Remagnetization in the array of ferromagnetic nanowires with periodic and quasiperiodic order

TL;DR

This study explores how the arrangement and interactions of permalloy nanowires in periodic and quasiperiodic structures affect their magnetization reversal and hysteresis behavior, combining experimental and theoretical approaches.

Contribution

It demonstrates the influence of quasiperiodic order and inter-ribbon spacing on hysteresis features and dipolar interactions in nanowire arrays.

Findings

Dipolar interactions can be tuned by adjusting ribbon spacing.

Quasiperiodic order introduces additional switching steps.

Shape anisotropies significantly affect hysteresis loops.

Abstract

We investigate experimentally and theoretically the magnetization reversal process in one-dimensional magnonic structures composed of permalloy nanowires of the two different widths and finite length arranged in a periodic and quasiperiodic order.
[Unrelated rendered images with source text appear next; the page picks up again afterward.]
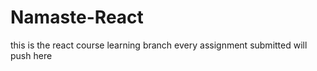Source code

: # Namaste-React
this is the react course learning branch every assignment submitted will push here

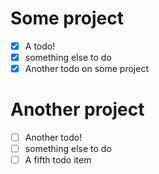 # Some project

- [x] A todo!
- [x] something else to do
- [x] Another todo on some project

# Another project

- [ ] Another todo!
- [ ] something else to do
- [ ] A fifth todo item
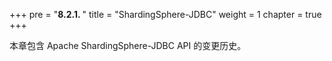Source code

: +++
pre = "<b>8.2.1. </b>"
title = "ShardingSphere-JDBC"
weight = 1
chapter = true
+++

本章包含 Apache ShardingSphere-JDBC API 的变更历史。
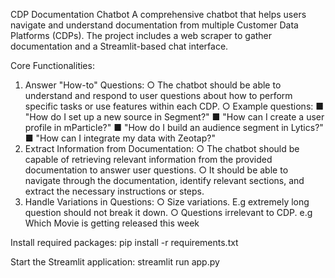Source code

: CDP Documentation Chatbot
A comprehensive chatbot that helps users navigate and understand documentation from multiple Customer Data Platforms (CDPs). The project includes a web scraper to gather documentation and a Streamlit-based chat interface.


Core Functionalities:
1. Answer "How-to" Questions:
○ The chatbot should be able to understand and respond to user questions
about how to perform specific tasks or use features within each CDP.
○ Example questions:
■ "How do I set up a new source in Segment?"
■ "How can I create a user profile in mParticle?"
■ "How do I build an audience segment in Lytics?"
■ "How can I integrate my data with Zeotap?"
2. Extract Information from Documentation:
○ The chatbot should be capable of retrieving relevant information from the
provided documentation to answer user questions.
○ It should be able to navigate through the documentation, identify relevant
sections, and extract the necessary instructions or steps.
3. Handle Variations in Questions:
○ Size variations. E.g extremely long question should not break it down.
○ Questions irrelevant to CDP. e.g Which Movie is getting released this
week


Install required packages:
pip install -r requirements.txt

Start the Streamlit application:
streamlit run app.py
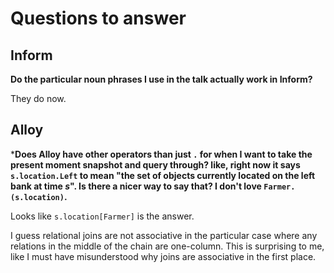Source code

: # Questions to answer

## Inform

**Do the particular noun phrases I use in the talk actually work in Inform?**

They do now.



## Alloy

***Does Alloy have other operators than just `.` for when I want to take
the present moment snapshot and query through? like, right now it says
`s.location.Left` to mean "the set of objects currently located on the
left bank at time *s*". Is there a nicer way to say that? I don't love
`Farmer.(s.location)`.**

Looks like `s.location[Farmer]` is the answer.

I guess relational joins are not associative in the particular case
where any relations in the middle of the chain are one-column. This is
surprising to me, like I must have misunderstood why joins are
associative in the first place.
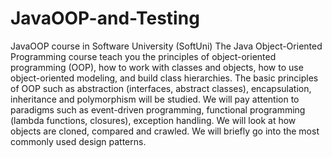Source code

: # JavaOOP-and-Testing
JavaOOP course in Software University (SoftUni)
The Java Object-Oriented Programming course teach you the principles of object-oriented programming (OOP), how to work with classes and objects, how to use object-oriented modeling, and build class hierarchies. The basic principles of OOP such as abstraction (interfaces, abstract classes), encapsulation, inheritance and polymorphism will be studied. We will pay attention to paradigms such as event-driven programming, functional programming (lambda functions, closures), exception handling. We will look at how objects are cloned, compared and crawled. We will briefly go into the most commonly used design patterns.
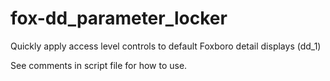 # fox-dd_parameter_locker
Quickly apply access level controls to default Foxboro detail displays (dd_1) 
 
See comments in script file for how to use.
The main features of the hysteresis loop are determined by different shape anisotropies of the component elements and the dipolar interactions between them. We showed, that the dipolar interactions between nanowires forming a ribbon can be controlled by change a distance between the neighboring ribbons. The quasiperiodic order can influence the hysteresis loop by introduction additional tiny switching steps when the dipolar interactions are sufficiently strong.